CBS premiered its new Star Trek series "Discovery" on Sunday. The first episode was made available on OTA (over-the-air) CBS stations — but it and all subsequent episodes are available strictly on CBS's All Access streaming service. Cost is $6/month with ads, $10/month ad-free. (NOTE: The second episode was made available immediately after episode 1 aired. Episodes 3-7 will be released weekly, there will be a break, and then the remaining episodes will again be released weekly early in 2018.)
Ars Technica has a review that mostly praised the new show. (There were at least two technical inaccuracies in the review concerning the first episode.)
For those who may not yet have seen it, I kindly ask folks who comment on this story to make liberal use of the <spoiler>don't show this unless they click here</spoiler> tags.

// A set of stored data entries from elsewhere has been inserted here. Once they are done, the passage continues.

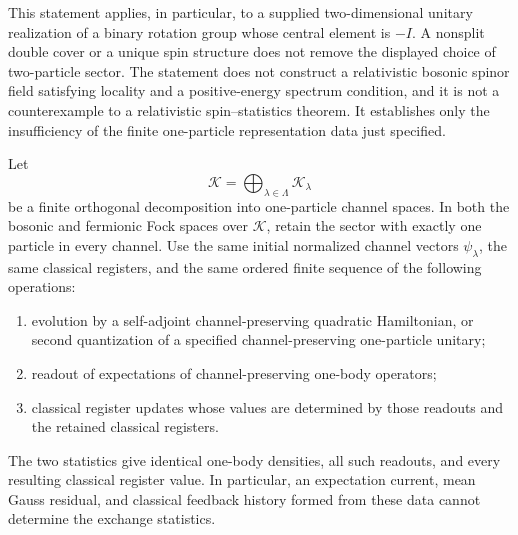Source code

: This statement applies, in particular, to a supplied two-dimensional
unitary realization of a binary rotation group whose central element is
$-I$. A nonsplit double cover or a unique spin structure does not remove
the displayed choice of two-particle sector. The statement does not
construct a relativistic bosonic spinor field satisfying locality and a
positive-energy spectrum condition, and it is not a counterexample to a
relativistic spin--statistics theorem. It establishes only the insufficiency
of the finite one-particle representation data just specified.

\begin{proposition}
\label{prop:single-channel-statistics-boundary}
Let
\[
 \mathcal K=\bigoplus_{\lambda\in\Lambda}\mathcal K_\lambda
\]
be a finite orthogonal decomposition into one-particle channel spaces.
In both the bosonic and fermionic Fock spaces over $\mathcal K$, retain
the sector with exactly one particle in every channel. Use the same
initial normalized channel vectors $\psi_\lambda$, the same classical
registers, and the same ordered finite sequence of the following operations:
\begin{enumerate}
 \item evolution by a self-adjoint channel-preserving quadratic Hamiltonian,
 or second quantization of
 a specified channel-preserving one-particle unitary;
 \item readout of expectations of channel-preserving one-body operators;
 \item classical register updates whose values are determined by those
 readouts and the retained classical registers.
\end{enumerate}
The two statistics give identical one-body densities, all such readouts,
and every resulting classical register value. In particular, an
expectation current, mean Gauss residual, and classical feedback history
formed from these data cannot determine the exchange statistics.
\end{proposition}
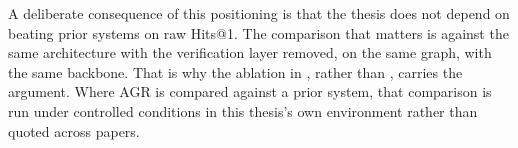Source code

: A deliberate consequence of this positioning is that the thesis does not depend
on beating prior systems on raw Hits@1. The comparison that matters is against
the same architecture with the verification layer removed, on the same graph,
with the same backbone. That is why the ablation in ,
rather than , carries the argument. Where AGR is compared
against a prior system, that comparison is run under controlled conditions in
this thesis's own environment rather than quoted across papers.

\endinput
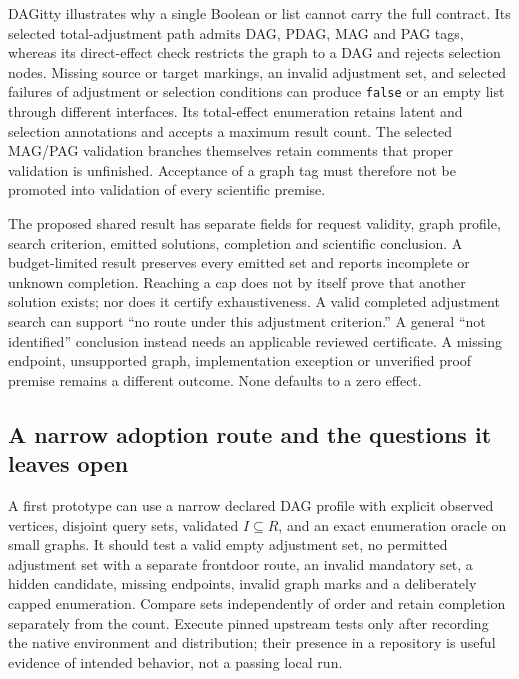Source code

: DAGitty illustrates why a single Boolean or list cannot carry the full
contract. Its selected total-adjustment path admits DAG, PDAG, MAG and PAG
tags, whereas its direct-effect check restricts the graph to a DAG and rejects
selection nodes. Missing source or target markings, an invalid adjustment set,
and selected failures of adjustment or selection conditions can produce
\texttt{false} or an empty list through different interfaces. Its total-effect
enumeration retains latent and selection annotations and accepts a maximum
result count. The selected MAG/PAG validation branches themselves retain
comments that proper validation is unfinished. Acceptance of a graph tag must
therefore not be promoted into validation of every scientific premise.
\citep{exec19_otherid_dagitty}

The proposed shared result has separate fields for request validity, graph
profile, search criterion, emitted solutions, completion and scientific
conclusion. A budget-limited result preserves every emitted set and reports
incomplete or unknown completion. Reaching a cap does not by itself prove that
another solution exists; nor does it certify exhaustiveness. A valid completed
adjustment search can support ``no route under this adjustment criterion.''
A general ``not identified'' conclusion instead needs an applicable reviewed
certificate. A missing endpoint, unsupported graph, implementation exception
or unverified proof premise remains a different outcome. None defaults to a
zero effect.~\citep{exec19_otherid_julia,exec19_otherid_dagitty,exec19_otherid_reference}

\subsection{A narrow adoption route and the questions it leaves open}
\label{exec19:otherid-route}
A first prototype can use a narrow declared DAG profile with explicit observed
vertices, disjoint query sets, validated $I\subseteq R$, and an exact
enumeration oracle on small graphs. It should test a valid empty adjustment
set, no permitted adjustment set with a separate frontdoor route, an invalid
mandatory set, a hidden candidate, missing endpoints, invalid graph marks and
a deliberately capped enumeration. Compare sets independently of order and
retain completion separately from the count. Execute pinned upstream tests only
after recording the native environment and distribution; their presence in a
repository is useful evidence of intended behavior, not a passing local run.
\citep{exec19_otherid_julia,exec19_otherid_dagitty}

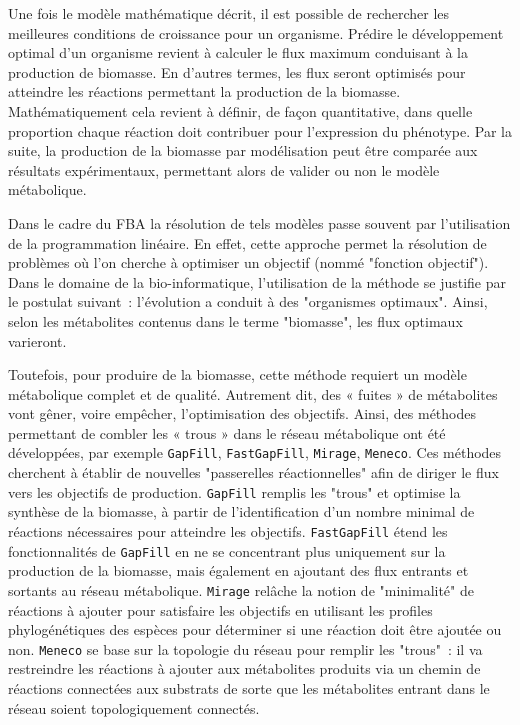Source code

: \begin{refsegment}
    Une fois le modèle mathématique décrit, il est possible de rechercher les meilleures conditions de croissance pour un organisme. Prédire le développement optimal d’un organisme revient à calculer le flux maximum conduisant à la production de biomasse. En d’autres termes, les flux seront optimisés pour atteindre les réactions permettant la production de la biomasse. Mathématiquement cela revient à définir, de façon quantitative, dans quelle proportion chaque réaction doit contribuer pour l’expression du phénotype. Par la suite, la production de la biomasse par modélisation peut être comparée aux résultats expérimentaux, permettant alors de valider ou non le modèle métabolique.
    
    
    Dans le cadre du \gls{FBA} la résolution de tels modèles passe souvent par l’utilisation de la programmation linéaire. En effet, cette approche permet la résolution de problèmes où l’on cherche à optimiser un objectif (nommé "fonction objectif"). Dans le domaine de la bio-informatique, l’utilisation de la méthode se justifie par le postulat suivant : l’évolution a conduit à des "organismes optimaux". Ainsi, selon les métabolites contenus dans le terme "biomasse", les flux optimaux varieront.
    
    Toutefois, pour produire de la biomasse, cette méthode requiert un modèle métabolique complet et de qualité. Autrement dit, des « fuites » de métabolites vont gêner, voire empêcher, l’optimisation des objectifs. Ainsi, des méthodes permettant de combler les « trous » dans le réseau métabolique ont été développées, par exemple \texttt{GapFill}\cite{kumar2007optimization}, \texttt{FastGapFill}\cite{thiele2014fastgapfill}, \texttt{Mirage}\cite{vitkin2012mirage}, \texttt{Meneco}\cite{prigent2017meneco}. Ces méthodes cherchent à établir de nouvelles "passerelles réactionnelles" afin de diriger le flux vers les objectifs de production. \texttt{GapFill} remplis les "trous" et optimise la synthèse de la biomasse, à partir de l’identification d’un nombre minimal de réactions nécessaires pour atteindre les objectifs. \texttt{FastGapFill} étend les fonctionnalités de \texttt{GapFill} en ne se concentrant plus uniquement sur la production de la biomasse, mais également en ajoutant des flux entrants et sortants au réseau métabolique. \texttt{Mirage} relâche la notion de "minimalité" de réactions à ajouter pour satisfaire les objectifs en utilisant les profiles phylogénétiques des espèces pour déterminer si une réaction doit être ajoutée ou non. \texttt{Meneco} se base sur la topologie du réseau pour remplir les "trous" : il va restreindre les réactions à ajouter aux métabolites produits via un chemin de réactions connectées aux substrats de sorte que les métabolites entrant dans le réseau soient topologiquement connectés.
    

\end{refsegment}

What did you think? Was it entertaining? Did it hold closely [enough] to existing Star Trek canon? Was any 'ideology' change you saw sufficiently warranted?
(Score: 4, Insightful) by Phoenix666 on Tuesday September 26 2017, @07:04PM (2 children)
I don't know that the networks have enough content to continue under any terms. Their library is so over-exposed and threadbare that it's hard to imagine anyone paying anything to watch any of it for the umpteenth time. Pulling it out of Netflix disconnects them from remnant nostalgia from Baby Boomers and Gen-X. Younger people don't care.
Netflix has produced some interesting original content, but under the binge culture they've created they don't create enough quickly enough. You'll binge entire seasons in a few days and then spend the rest of the year aimlessly flipping through menus and ultimately turning the screen off the way you did with channel surfing on cable. Soon they'll introduce commercial breaks to pump up their margins and everything will be back to status quo ante.
Youtube has a vastly richer universe of content, but of course they've already jumped in with commercial interruptions. The only consolation to watching them is that some of those dollars go to the people producing the content, not Hollywood mavens.
Washington DC delenda est.
(Score: 1) by shrewdsheep on Tuesday September 26 2017, @07:49PM
youtube-dl and mpv to the rescue (let mpv run on --speed 1.3 for quality-of-life improvements).
(Score: 2) by The Mighty Buzzard on Wednesday September 27 2017, @12:14AM
Yes, youtube has a whopping shit-ton of content. Unfortunately it's almost all boring as shit. Unless I need to know how to change the coils on a 2001 Toyota Echo, I'm not going to watch a video on how to do it. Mostly, I just watch a funny cat video once in a while and use it as "hey, I haven't heard <song> in a long time. *click click click*".
My rights don't end where your fear begins.